Very informative. Thank you. They sound similiar to a jelly roll recipie .


----------



## Claire (Mar 19, 2011)

They're called _Madelines_ (might be misspelled).  I think they're like little sponge cakes, more in size to cookies, but I've never had nor made one.


----------



## Claire (Mar 19, 2011)

typical, by the time I get the message posted I see that others have done it bettter!


----------



## simonbaker (Mar 19, 2011)

Claire said:


> typical, by the time I get the message posted I see that others have done it bettter!


 
I know the feeling, I have done the same thing several times. Don't give up!


----------



## Oldvine (Mar 19, 2011)

I was going to suggest that it could be a Madelaine cookie pan, also.


----------



## Selkie (Mar 19, 2011)

*Word Origin & History *

*Madeleine

*variation of Madeline. The kind of small, rich confection is attested from 1845, named for Madeleine  Paulmier, 19c. Fr. pastry cook; any use with a sense of "small thing that evokes powerful nostalgia" is due to Proust (1922). 

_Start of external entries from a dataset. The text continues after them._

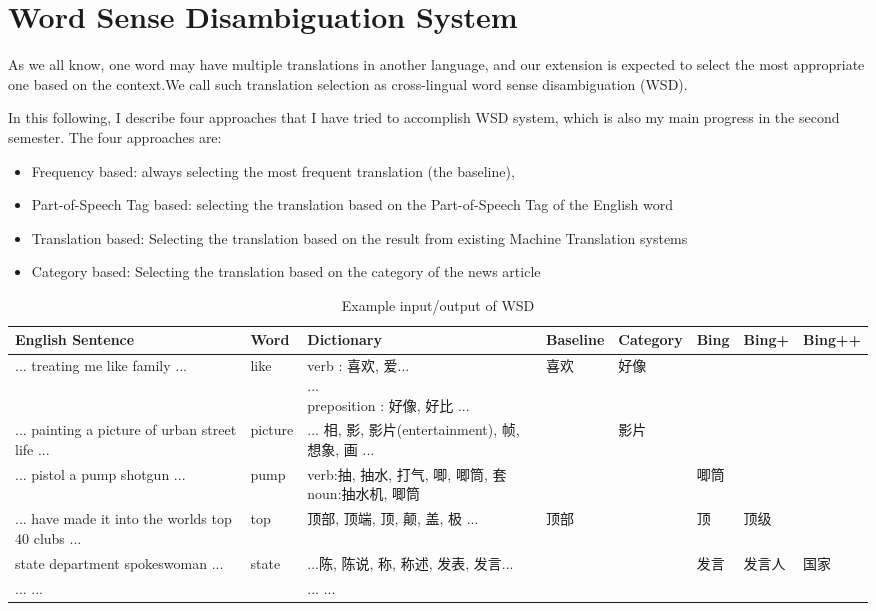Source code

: \section{Word Sense Disambiguation System}
\begin{CJK}{UTF8}{gbsn}
As we all know, one word may have multiple translations in another language, and our extension is expected to select the most appropriate one based on the context.We call such translation selection as cross-lingual word sense disambiguation (WSD).

In this following, I describe four approaches that I have tried to accomplish WSD system, which is also my main progress in the second semester. The four approaches are: 

\begin{itemize}
\item Frequency based: always selecting the most frequent translation (the baseline),
\item Part-of-Speech Tag based: selecting the translation based on the Part-of-Speech Tag of the English word
\item Translation based: Selecting the translation based on the result from existing Machine Translation systems
\item Category based: Selecting the translation based on the category of the news article
\end{itemize}

\begin{table*}[t]
	\caption{Example input/output of WSD}
	\label{table:wsd_1}
	\begin{center}
	\begin{tabular}{| p{3cm} | p{1cm} | p{3.5cm} | p{1.2cm} | p{1.3cm}| p{0.8cm} | p{0.9cm} | p{1cm} |}
		\hline
		English Sentence & Word & Dictionary & Baseline & Category & Bing & Bing+ & Bing++ \\
		\hline
		... treating me like family ... & like & \parbox[t]{3cm}{verb : 喜欢, 爱...\\ ... \\preposition : 好像, 好比 ...} & 喜欢 & 好像 & & & \\
		\hline
		... painting a picture of urban street life ... & picture & \parbox[t]{3cm}{... 相, 影, 影片(entertainment), 帧, 想象, 画 ...} & & 影片 & & & \\
		\hline
		... pistol a pump shotgun ... & pump & \parbox[t]{3cm}{verb:抽, 抽水, 打气, 唧, 唧筒, 套\\ noun:抽水机, 唧筒} & & & 唧筒 & & \\
		\hline
		... have made it into the worlds top 40 clubs ... & top & \parbox[t]{3cm}{顶部, 顶端, 顶, 颠, 盖, 极 ...} & 顶部 &  & 顶 & 顶级 & \\
		\hline
		state department spokeswoman ... & state & \parbox[t]{3cm}{...陈, 陈说, 称, 称述, 发表, 发言...} & & & 发言 & 发言人 & 国家 \\
		\hline
		...  ... &  & \parbox[t]{3cm}{...  ...} & & & & & \\
		\hline
	\end{tabular}
	\end{center}
\end{table*}


\end{CJK}
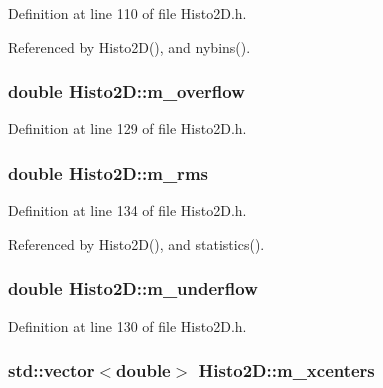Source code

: Definition at line 110 of file Histo2D.h.

Referenced by Histo2D(), and nybins().\hypertarget{classHisto2D_a7ab17bc811ce4a5b45ab3779cc8e221a}{
\subsubsection[{m\_\-overflow}]{\setlength{\rightskip}{0pt plus 5cm}double {\bf Histo2D::m\_\-overflow}}}
\label{classHisto2D_a7ab17bc811ce4a5b45ab3779cc8e221a}


Definition at line 129 of file Histo2D.h.\hypertarget{classHisto2D_a461938b95bb93a810ae7941a181023cc}{
\subsubsection[{m\_\-rms}]{\setlength{\rightskip}{0pt plus 5cm}double {\bf Histo2D::m\_\-rms}}}
\label{classHisto2D_a461938b95bb93a810ae7941a181023cc}


Definition at line 134 of file Histo2D.h.

Referenced by Histo2D(), and statistics().\hypertarget{classHisto2D_ab21996b2788e5d0e78bb611df3584440}{
\subsubsection[{m\_\-underflow}]{\setlength{\rightskip}{0pt plus 5cm}double {\bf Histo2D::m\_\-underflow}}}
\label{classHisto2D_ab21996b2788e5d0e78bb611df3584440}


Definition at line 130 of file Histo2D.h.\hypertarget{classHisto2D_aa2e8211f89d086e1c0beaf3b7d18c568}{
\subsubsection[{m\_\-xcenters}]{\setlength{\rightskip}{0pt plus 5cm}std::vector$<$double$>$ {\bf Histo2D::m\_\-xcenters}}}
\label{classHisto2D_aa2e8211f89d086e1c0beaf3b7d18c568}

 Online Etymology Dictionary, © 2010 Douglas Harper


----------



## simonbaker (Mar 19, 2011)

Oldvine said:


> I was going to suggest that it could be a Madelaine cookie pan, also.


 
Is'nt a madelaine more of a sponge cake than a cookie texture?


----------



## PrincessFiona60 (Mar 19, 2011)

simonbaker said:


> That's it!!!!!!!!!!!
> Only ours is stainless & has 48 in it. Thanks! Are they used specifically for cake? or chocolate?


 

This is what Simon says it looks like, it's not a madeleine pan.


----------



## Selkie (Mar 19, 2011)

Let's all go to Simonbaker's house an indulge in egg cookies!!!


----------



## PrincessFiona60 (Mar 19, 2011)

I still think it's more of a candy mold.


----------



## simonbaker (Mar 19, 2011)

Selkie said:


> Let's all go to Simonbaker's house an indulge in egg cookies!!!


Sounds good c'mon over! I like the idea one of the last posts said to make carrot cake petit fours for Easter. I wonder if there is a healthy carrot cake recipie out there? For portion control they would be about the right size.


----------



## PrincessFiona60 (Mar 19, 2011)

simonbaker said:


> Sounds good c'mon over! I like the idea one of the last posts said to make carrot cake petit fours for Easter. I wonder if there is a healthy carrot cake recipie out there? For portion control they would be about the right size.


 
Use applesauce in place of the oil and they will be about as healthy as you can make them.  Of course, Splenda in place of the sugar.


----------